2015-10-28 PNN Die temporäre Stadt

Die temporäre Stadt

Urbane Gemeinschaftsgärten auf Brachflächen, Strandbars und Start-up-Büros in ehemaligen industriellen Lagerhallen. Zwischennutzungen sind heute fester Bestandteil unserer Städte.
Zum Wissenschaftsjahr 2015 zur „Zukunftsstadt“ schreiben Forscher des Leibniz-Instituts für Regionalentwicklung und Strukturplanung (IRS) über ihre Projekte.

In den vergangenen 25 Jahren haben sich Zwischennutzungen in Deutschland fest etabliert. Dass es so weit kommen konnte, liegt auch an den zahlreichen und teils extrem unterschiedlichen Anknüpfungspunkten in unseren Städten. Denken wir Konzert- oder Ausstellungsräume in ehemaligen Fabriken, dann wird die kulturelle Bedeutung der Zwischennutzung deutlich. Im Zuge der Flüchtlingskrise werden Baumärkte zwischenzeitlich als Notunterkünfte genutzt, sodass eher die Bedeutung für die Sozialarbeit in den Vordergrund tritt.

Oft werden gerade die bunten, temporären – und nicht immer legalen – Nutzungen mit dem Bild des wiedervereinigten Berlins oder der sich neu erfindenden Stadt Leipzig verbunden. Mittlerweile sind derartige Projekte aber längst nicht mehr auf transformierende Städte mit einer hohen Zahl von Freiflächen und niedrigem Immobiliendruck beschränkt. Vielmehr hat die temporäre Nutzung ihren Weg in die strategische Stadtplanung gefunden und wird teilweise sogar öffentlich gefördert.

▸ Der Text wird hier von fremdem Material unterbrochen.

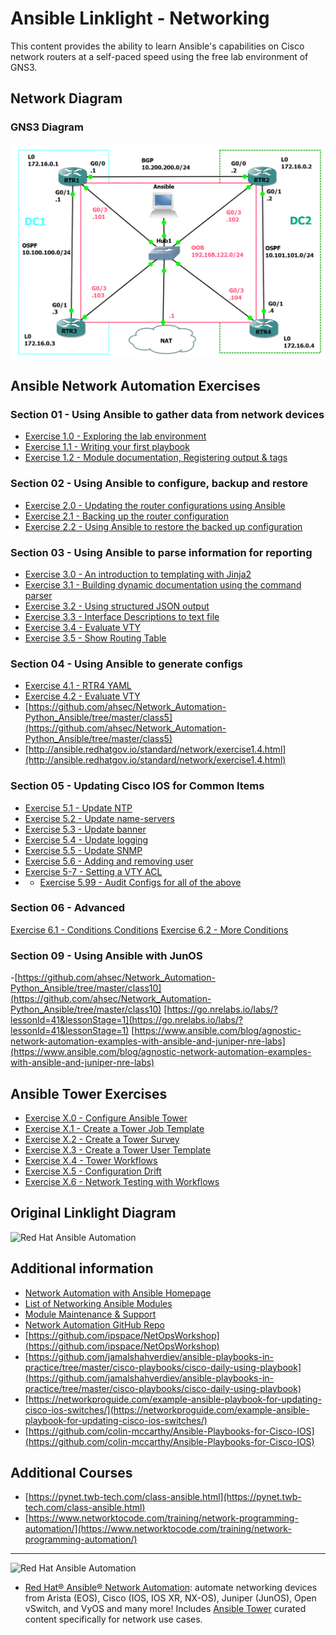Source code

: # Ansible Linklight - Networking

This content provides the ability to learn Ansible's capabilities on Cisco network routers at a self-paced speed using the free lab environment of GNS3.

## Network Diagram
### GNS3 Diagram
![Red Hat Network Diagram for GNS3](../../images/NetworkDiagram-GNS3.png)

## Ansible Network Automation Exercises

### Section 01 - Using Ansible to gather data from network devices
- [Exercise 1.0 - Exploring the lab environment](./exercises/1-0-explore)
- [Exercise 1.1 - Writing your first playbook](./exercises/1-1-first-playbook)
- [Exercise 1.2 - Module documentation, Registering output & tags](./exercises/1-2-playbook-basics)

### Section 02 - Using Ansible to configure, backup and restore
- [Exercise 2.0 - Updating the router configurations using Ansible](./exercises/2-0-config)
- [Exercise 2.1 - Backing up the router configuration](./exercises/2-1-backup/)
- [Exercise 2.2 - Using Ansible to restore the backed up configuration](./exercises/2-2-restore)

### Section 03 - Using Ansible to parse information for reporting
- [Exercise 3.0 - An introduction to templating with Jinja2](./exercises/3-0-templates)
- [Exercise 3.1 - Building dynamic documentation using the command parser](./exercises/3-1-parser/)
- [Exercise 3.2 - Using structured JSON output](./exercises/3-2-json/)
- [Exercise 3.3 - Interface Descriptions to text file](https://github.com/colin-mccarthy/ansible-playbooks-for-cisco-ios/blob/master/register_2_text.yml)
- [Exercise 3.4 - Evaluate VTY](https://github.com/colin-mccarthy/ansible-playbooks-for-cisco-ios/blob/master/gather_vty.yml)
- [Exercise 3.5 - Show Routing Table](https://www.reddit.com/r/networking/comments/6ljtpo/bossing_cisco_around_with_ansible/)
### Section 04 - Using Ansible to generate configs
- [Exercise 4.1 - RTR4 YAML](https://github.com/ipspace/ansible-exercises/tree/master/Jinja2/refactor-data-model)
- [Exercise 4.2 - Evaluate VTY](https://github.com/ahsec/Network_Automation-Python_Ansible/tree/master/class6)
- [https://github.com/ahsec/Network_Automation-Python_Ansible/tree/master/class5](https://github.com/ahsec/Network_Automation-Python_Ansible/tree/master/class5)
- [http://ansible.redhatgov.io/standard/network/exercise1.4.html](http://ansible.redhatgov.io/standard/network/exercise1.4.html)
### Section 05 - Updating Cisco IOS for Common Items
- [Exercise 5.1 - Update NTP](https://github.com/ahsec/Network_Automation-Python_Ansible/tree/master/class6)
- [Exercise 5.2 - Update name-servers](https://github.com/colin-mccarthy/ansible-playbooks-for-cisco-ios/blob/master/intent_dns.yml)
- [Exercise 5.3 - Update banner](https://github.com/colin-mccarthy/ansible-playbooks-for-cisco-ios/blob/master/config_banner.yml)
- [Exercise 5.4 - Update logging](https://github.com/colin-mccarthy/ansible-playbooks-for-cisco-ios/blob/master/intent_logging.yml)
- [Exercise 5.5 - Update SNMP](https://github.com/colin-mccarthy/ansible-playbooks-for-cisco-ios/blob/master/intent_snmp.yml)
- [Exercise 5.6 -  Adding and removing user](https://github.com/colin-mccarthy/ansible-playbooks-for-cisco-ios/blob/master/remove_user.yml)
- [Exercise 5-7 - Setting a VTY ACL](https://www.reddit.com/r/networking/comments/6ljtpo/bossing_cisco_around_with_ansible/)
- - [Exercise 5.99 - Audit Configs for all of the above](https://github.com/colin-mccarthy/ansible-playbooks-for-cisco-ios/blob/master/audit_configs/audit.yml)
### Section 06 - Advanced
[Exercise 6.1 - Conditions Conditions](https://www.reddit.com/r/networking/comments/6ljtpo/bossing_cisco_around_with_ansible/)
[Exercise 6.2 - More Conditions](https://www.linuxtechi.com/use-when-conditions-in-ansible-playbook/)

### Section 09 - Using Ansible with JunOS
-[https://github.com/ahsec/Network_Automation-Python_Ansible/tree/master/class10](https://github.com/ahsec/Network_Automation-Python_Ansible/tree/master/class10)
[https://go.nrelabs.io/labs/?lessonId=41&lessonStage=1](https://go.nrelabs.io/labs/?lessonId=41&lessonStage=1)
[https://www.ansible.com/blog/agnostic-network-automation-examples-with-ansible-and-juniper-nre-labs](https://www.ansible.com/blog/agnostic-network-automation-examples-with-ansible-and-juniper-nre-labs)

## Ansible Tower Exercises

- [Exercise X.0 - Configure Ansible Tower](./exercises/4-0-tower-setup)
- [Exercise X.1 - Create a Tower Job Template ](./exercises/4-1-tower-job-template)
- [Exercise X.2 - Create a Tower Survey ](./exercises/4-2-tower-survey)
- [Exercise X.3 - Create a Tower User Template ](./exercises/4-3-tower-user-template)
- [Exercise X.4 - Tower Workflows ](./exercises/4-4-tower-workflow)
- [Exercise X.5 - Configuration Drift ](./exercises/4-5-config-drift)
- [Exercise X.6 - Network Testing with Workflows ](./exercises/4-6-more-workflows)

## Original Linklight Diagram
![Red Hat Ansible Automation](../../images/network_diagram.png)

## Additional information
 - [Network Automation with Ansible Homepage](https://www.ansible.com/network-automation)
 - [List of Networking Ansible Modules](http://docs.ansible.com/ansible/latest/list_of_network_modules.html)
 - [Module Maintenance & Support](http://docs.ansible.com/ansible/latest/modules_support.html)
 - [Network Automation GitHub Repo](https://github.com/network-automation)
 - [https://github.com/ipspace/NetOpsWorkshop](https://github.com/ipspace/NetOpsWorkshop)
 - [https://github.com/jamalshahverdiev/ansible-playbooks-in-practice/tree/master/cisco-playbooks/cisco-daily-using-playbook](https://github.com/jamalshahverdiev/ansible-playbooks-in-practice/tree/master/cisco-playbooks/cisco-daily-using-playbook)
 - [https://networkproguide.com/example-ansible-playbook-for-updating-cisco-ios-switches/](https://networkproguide.com/example-ansible-playbook-for-updating-cisco-ios-switches/)
 - [https://github.com/colin-mccarthy/Ansible-Playbooks-for-Cisco-IOS](https://github.com/colin-mccarthy/Ansible-Playbooks-for-Cisco-IOS)
## Additional Courses 
- [https://pynet.twb-tech.com/class-ansible.html](https://pynet.twb-tech.com/class-ansible.html)
- [https://www.networktocode.com/training/network-programming-automation/](https://www.networktocode.com/training/network-programming-automation/)
---
![Red Hat Ansible Automation](../../images/networkautomation.png)

- [Red Hat® Ansible® Network Automation](https://www.ansible.com/networking): automate networking devices from Arista (EOS), Cisco (IOS, IOS XR, NX-OS), Juniper (JunOS), Open vSwitch, and VyOS and many more! Includes [Ansible Tower](https://www.ansible.com/tower) curated content specifically for network use cases.
<!--stackedit_data:
eyJoaXN0b3J5IjpbLTIyNzM4OTY0OCwxNzQ3NzgzNDYxLDIwNj
E4OTQwNTYsLTE3MjA0NjU3MjYsNjQzMjA0Nzg4LC0xODI1NzMy
MDg4LC0yMTM3NDA2NTA4LDEyNjk1NTk1MjYsLTk3Njg5NjU3Mi
wtMTUyOTA1NTQyNywtMTYxMzQ4MjMxN119
-->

In Stuttgart wurde beispielsweise im Jahr 2012 ein öffentlicher „Service Zwischennutzungs- und Leerstandsmanagement“ eingerichtet, in Hamburg waren Zwischennutzungen in die Planungen zur Hafencity eingebunden und auch in Brandenburg wurden Projekte wie etwa „Hier ist der Garten“ in Cottbus oder die jüngst ausgelaufene Potsdamer Integrationsinitiative „Austausch am Kanal 57“ umgesetzt. Sowohl öffentliche als auch private Eigentümer binden Zwischennutzungen zunehmend in ihr Flächenmanagement ein. Kreative, Jugendliche und Senioren treten gleichsam als Zwischennutzer auf.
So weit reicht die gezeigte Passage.